(Beginning of Information given)

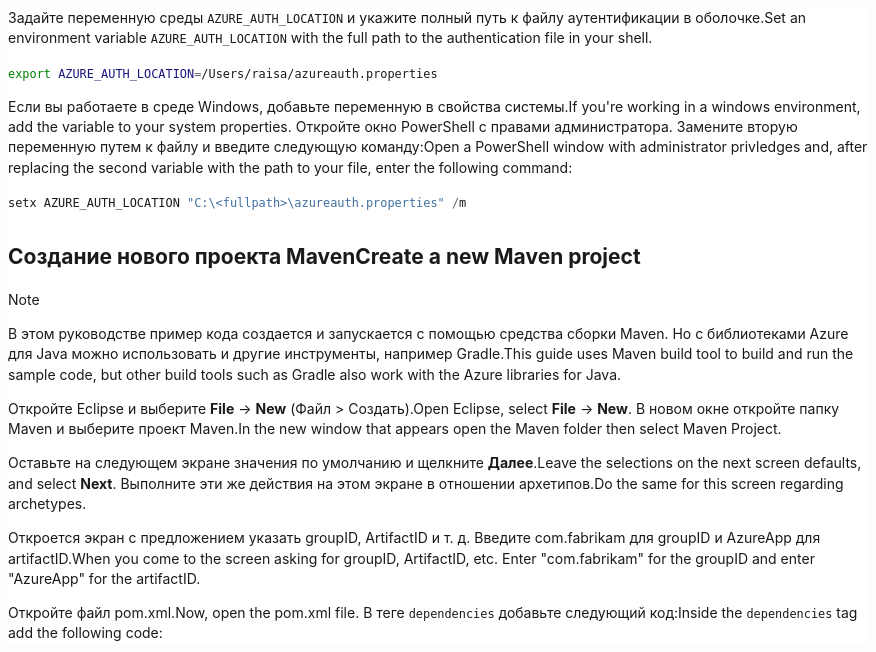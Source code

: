 <span data-ttu-id="b8d49-139">Задайте переменную среды `AZURE_AUTH_LOCATION` и укажите полный путь к файлу аутентификации в оболочке.</span><span class="sxs-lookup"><span data-stu-id="b8d49-139">Set an environment variable `AZURE_AUTH_LOCATION` with the full path to the authentication file in your shell.</span></span>

```bash
export AZURE_AUTH_LOCATION=/Users/raisa/azureauth.properties
```

<span data-ttu-id="b8d49-140">Если вы работаете в среде Windows, добавьте переменную в свойства системы.</span><span class="sxs-lookup"><span data-stu-id="b8d49-140">If you're working in a windows environment, add the variable to your system properties.</span></span> <span data-ttu-id="b8d49-141">Откройте окно PowerShell с правами администратора. Замените вторую переменную путем к файлу и введите следующую команду:</span><span class="sxs-lookup"><span data-stu-id="b8d49-141">Open a PowerShell window with administrator privledges and, after replacing the second variable with the path to your file, enter the following command:</span></span>

```powershell
setx AZURE_AUTH_LOCATION "C:\<fullpath>\azureauth.properties" /m
```

## <a name="create-a-new-maven-project"></a><span data-ttu-id="b8d49-142">Создание нового проекта Maven</span><span class="sxs-lookup"><span data-stu-id="b8d49-142">Create a new Maven project</span></span>

> [!NOTE]
> <span data-ttu-id="b8d49-143">В этом руководстве пример кода создается и запускается с помощью средства сборки Maven. Но с библиотеками Azure для Java можно использовать и другие инструменты, например Gradle.</span><span class="sxs-lookup"><span data-stu-id="b8d49-143">This guide uses Maven build tool to build and run the sample code, but other build tools such as Gradle also work with the Azure libraries for Java.</span></span> 

<span data-ttu-id="b8d49-144">Откройте Eclipse и выберите **File** -> **New** (Файл > Создать).</span><span class="sxs-lookup"><span data-stu-id="b8d49-144">Open Eclipse, select **File** -> **New**.</span></span> <span data-ttu-id="b8d49-145">В новом окне откройте папку Maven и выберите проект Maven.</span><span class="sxs-lookup"><span data-stu-id="b8d49-145">In the new window that appears open the Maven folder then select Maven Project.</span></span> 

<span data-ttu-id="b8d49-146">Оставьте на следующем экране значения по умолчанию и щелкните **Далее**.</span><span class="sxs-lookup"><span data-stu-id="b8d49-146">Leave the selections on the next screen defaults, and select **Next**.</span></span> <span data-ttu-id="b8d49-147">Выполните эти же действия на этом экране в отношении архетипов.</span><span class="sxs-lookup"><span data-stu-id="b8d49-147">Do the same for this screen regarding archetypes.</span></span>

<span data-ttu-id="b8d49-148">Откроется экран с предложением указать groupID, ArtifactID и т. д. Введите com.fabrikam для groupID и AzureApp для artifactID.</span><span class="sxs-lookup"><span data-stu-id="b8d49-148">When you come to the screen asking for groupID, ArtifactID, etc. Enter "com.fabrikam" for the groupID and enter "AzureApp" for the artifactID.</span></span>

<span data-ttu-id="b8d49-149">Откройте файл pom.xml.</span><span class="sxs-lookup"><span data-stu-id="b8d49-149">Now, open the pom.xml file.</span></span> <span data-ttu-id="b8d49-150">В теге `dependencies` добавьте следующий код:</span><span class="sxs-lookup"><span data-stu-id="b8d49-150">Inside the `dependencies` tag add the following code:</span></span>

(End of Information given)

**Assigned task**: When copying the entries, drop the images and keep every line exact.

**Solution to this task**:
Source code

: <span data-ttu-id="b8d49-139">Задайте переменную среды `AZURE_AUTH_LOCATION` и укажите полный путь к файлу аутентификации в оболочке.</span><span class="sxs-lookup"><span data-stu-id="b8d49-139">Set an environment variable `AZURE_AUTH_LOCATION` with the full path to the authentication file in your shell.</span></span>

```bash
export AZURE_AUTH_LOCATION=/Users/raisa/azureauth.properties
```

<span data-ttu-id="b8d49-140">Если вы работаете в среде Windows, добавьте переменную в свойства системы.</span><span class="sxs-lookup"><span data-stu-id="b8d49-140">If you're working in a windows environment, add the variable to your system properties.</span></span> <span data-ttu-id="b8d49-141">Откройте окно PowerShell с правами администратора. Замените вторую переменную путем к файлу и введите следующую команду:</span><span class="sxs-lookup"><span data-stu-id="b8d49-141">Open a PowerShell window with administrator privledges and, after replacing the second variable with the path to your file, enter the following command:</span></span>

```powershell
setx AZURE_AUTH_LOCATION "C:\<fullpath>\azureauth.properties" /m
```

## <a name="create-a-new-maven-project"></a><span data-ttu-id="b8d49-142">Создание нового проекта Maven</span><span class="sxs-lookup"><span data-stu-id="b8d49-142">Create a new Maven project</span></span>

> [!NOTE]
> <span data-ttu-id="b8d49-143">В этом руководстве пример кода создается и запускается с помощью средства сборки Maven. Но с библиотеками Azure для Java можно использовать и другие инструменты, например Gradle.</span><span class="sxs-lookup"><span data-stu-id="b8d49-143">This guide uses Maven build tool to build and run the sample code, but other build tools such as Gradle also work with the Azure libraries for Java.</span></span> 

<span data-ttu-id="b8d49-144">Откройте Eclipse и выберите **File** -> **New** (Файл > Создать).</span><span class="sxs-lookup"><span data-stu-id="b8d49-144">Open Eclipse, select **File** -> **New**.</span></span> <span data-ttu-id="b8d49-145">В новом окне откройте папку Maven и выберите проект Maven.</span><span class="sxs-lookup"><span data-stu-id="b8d49-145">In the new window that appears open the Maven folder then select Maven Project.</span></span> 

<span data-ttu-id="b8d49-146">Оставьте на следующем экране значения по умолчанию и щелкните **Далее**.</span><span class="sxs-lookup"><span data-stu-id="b8d49-146">Leave the selections on the next screen defaults, and select **Next**.</span></span> <span data-ttu-id="b8d49-147">Выполните эти же действия на этом экране в отношении архетипов.</span><span class="sxs-lookup"><span data-stu-id="b8d49-147">Do the same for this screen regarding archetypes.</span></span>

<span data-ttu-id="b8d49-148">Откроется экран с предложением указать groupID, ArtifactID и т. д. Введите com.fabrikam для groupID и AzureApp для artifactID.</span><span class="sxs-lookup"><span data-stu-id="b8d49-148">When you come to the screen asking for groupID, ArtifactID, etc. Enter "com.fabrikam" for the groupID and enter "AzureApp" for the artifactID.</span></span>

<span data-ttu-id="b8d49-149">Откройте файл pom.xml.</span><span class="sxs-lookup"><span data-stu-id="b8d49-149">Now, open the pom.xml file.</span></span> <span data-ttu-id="b8d49-150">В теге `dependencies` добавьте следующий код:</span><span class="sxs-lookup"><span data-stu-id="b8d49-150">Inside the `dependencies` tag add the following code:</span></span>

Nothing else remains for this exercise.